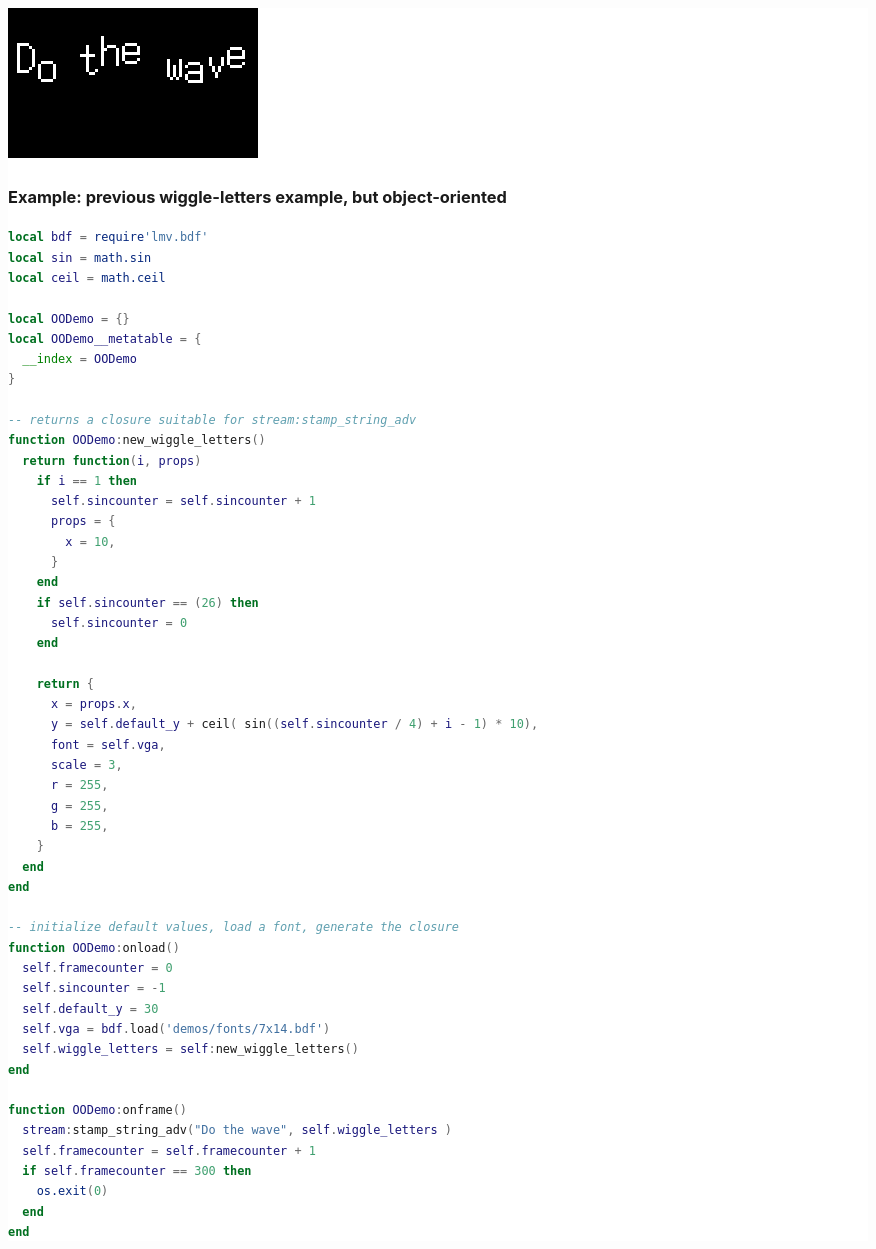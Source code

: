 ![output of wave demo](gifs/wiggle-letters.gif)

### Example: previous wiggle-letters example, but object-oriented

```lua
local bdf = require'lmv.bdf'
local sin = math.sin
local ceil = math.ceil

local OODemo = {}
local OODemo__metatable = {
  __index = OODemo
}

-- returns a closure suitable for stream:stamp_string_adv
function OODemo:new_wiggle_letters()
  return function(i, props)
    if i == 1 then
      self.sincounter = self.sincounter + 1
      props = {
        x = 10,
      }
    end
    if self.sincounter == (26) then
      self.sincounter = 0
    end

    return {
      x = props.x,
      y = self.default_y + ceil( sin((self.sincounter / 4) + i - 1) * 10),
      font = self.vga,
      scale = 3,
      r = 255,
      g = 255,
      b = 255,
    }
  end
end

-- initialize default values, load a font, generate the closure
function OODemo:onload()
  self.framecounter = 0
  self.sincounter = -1
  self.default_y = 30
  self.vga = bdf.load('demos/fonts/7x14.bdf')
  self.wiggle_letters = self:new_wiggle_letters()
end

function OODemo:onframe()
  stream:stamp_string_adv("Do the wave", self.wiggle_letters )
  self.framecounter = self.framecounter + 1
  if self.framecounter == 300 then
    os.exit(0)
  end
end
```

================

EXERCISE:
Among the entries above, identify all lines with "ceil" and copy them.

WRITTEN RESPONSE:
local ceil = math.ceil
      y = self.default_y + ceil( sin((self.sincounter / 4) + i - 1) * 10),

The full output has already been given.